##### DATASET RECORDS #####

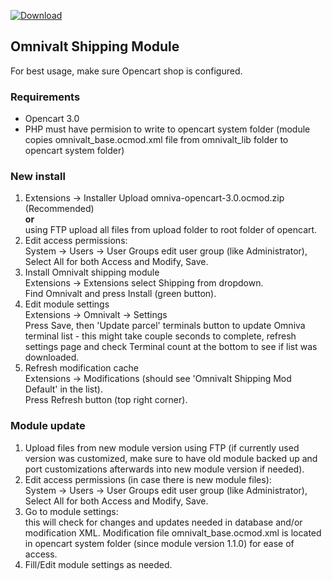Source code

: [![Download](https://img.shields.io/badge/dynamic/json.svg?label=download&url=https://api.github.com/repos/mijora/omniva-opencart-3.0-ocmod/releases/latest&query=$.assets[0].name&style=for-the-badge)](https://github.com/mijora/omniva-opencart-3.0-ocmod/releases/latest)

## Omnivalt Shipping Module

For best usage, make sure Opencart shop is configured.

### Requirements
- Opencart 3.0
- PHP must have permision to write to opencart system folder (module copies omnivalt_base.ocmod.xml file from omnivalt_lib folder to opencart system folder)

### New install
1. Extensions -> Installer Upload omniva-opencart-3.0.ocmod.zip (Recommended)<br/>
  **or**<br/>
  using FTP upload all files from upload folder to root folder of opencart.
2. Edit access permissions:<br/>
  System -> Users -> User Groups edit user group (like Administrator), Select All for both Access and Modify, Save.<br/>
3. Install Omnivalt shipping module<br/>
  Extensions -> Extensions select Shipping from dropdown.<br/>
  Find Omnivalt and press Install (green button).
4. Edit module settings<br/>
  Extensions -> Omnivalt -> Settings<br/>
  Press Save, then 'Update parcel' terminals button to update Omniva terminal list - this might take couple seconds to complete, refresh settings page and check Terminal count at the bottom to see if list was downloaded.
5. Refresh modification cache<br/>
  Extensions -> Modifications (should see 'Omnivalt Shipping Mod Default' in the list).<br/>
  Press Refresh button (top right corner).

### Module update
1. Upload files from new module version using FTP (if currently used version was customized, make sure to have old module backed up and port customizations afterwards into new module version if needed).
2. Edit access permissions (in case there is new module files):<br/>
System -> Users -> User Groups edit user group (like Administrator), Select All for both Access and Modify, Save.
3. Go to module settings:<br/>
this will check for changes and updates needed in database and/or modification XML. Modification file omnivalt_base.ocmod.xml is located in opencart system folder (since module version 1.1.0) for ease of access.
4. Fill/Edit module settings as needed.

#####

- **WORK REQUEST**: Transcribe the listing exactly. Its images are to be omitted.

- **WORKED SOLUTION**:
Source code

: [![Download](https://img.shields.io/badge/dynamic/json.svg?label=download&url=https://api.github.com/repos/mijora/omniva-opencart-3.0-ocmod/releases/latest&query=$.assets[0].name&style=for-the-badge)](https://github.com/mijora/omniva-opencart-3.0-ocmod/releases/latest)

## Omnivalt Shipping Module

For best usage, make sure Opencart shop is configured.

### Requirements
- Opencart 3.0
- PHP must have permision to write to opencart system folder (module copies omnivalt_base.ocmod.xml file from omnivalt_lib folder to opencart system folder)

### New install
1. Extensions -> Installer Upload omniva-opencart-3.0.ocmod.zip (Recommended)<br/>
  **or**<br/>
  using FTP upload all files from upload folder to root folder of opencart.
2. Edit access permissions:<br/>
  System -> Users -> User Groups edit user group (like Administrator), Select All for both Access and Modify, Save.<br/>
3. Install Omnivalt shipping module<br/>
  Extensions -> Extensions select Shipping from dropdown.<br/>
  Find Omnivalt and press Install (green button).
4. Edit module settings<br/>
  Extensions -> Omnivalt -> Settings<br/>
  Press Save, then 'Update parcel' terminals button to update Omniva terminal list - this might take couple seconds to complete, refresh settings page and check Terminal count at the bottom to see if list was downloaded.
5. Refresh modification cache<br/>
  Extensions -> Modifications (should see 'Omnivalt Shipping Mod Default' in the list).<br/>
  Press Refresh button (top right corner).

### Module update
1. Upload files from new module version using FTP (if currently used version was customized, make sure to have old module backed up and port customizations afterwards into new module version if needed).
2. Edit access permissions (in case there is new module files):<br/>
System -> Users -> User Groups edit user group (like Administrator), Select All for both Access and Modify, Save.
3. Go to module settings:<br/>
this will check for changes and updates needed in database and/or modification XML. Modification file omnivalt_base.ocmod.xml is located in opencart system folder (since module version 1.1.0) for ease of access.
4. Fill/Edit module settings as needed.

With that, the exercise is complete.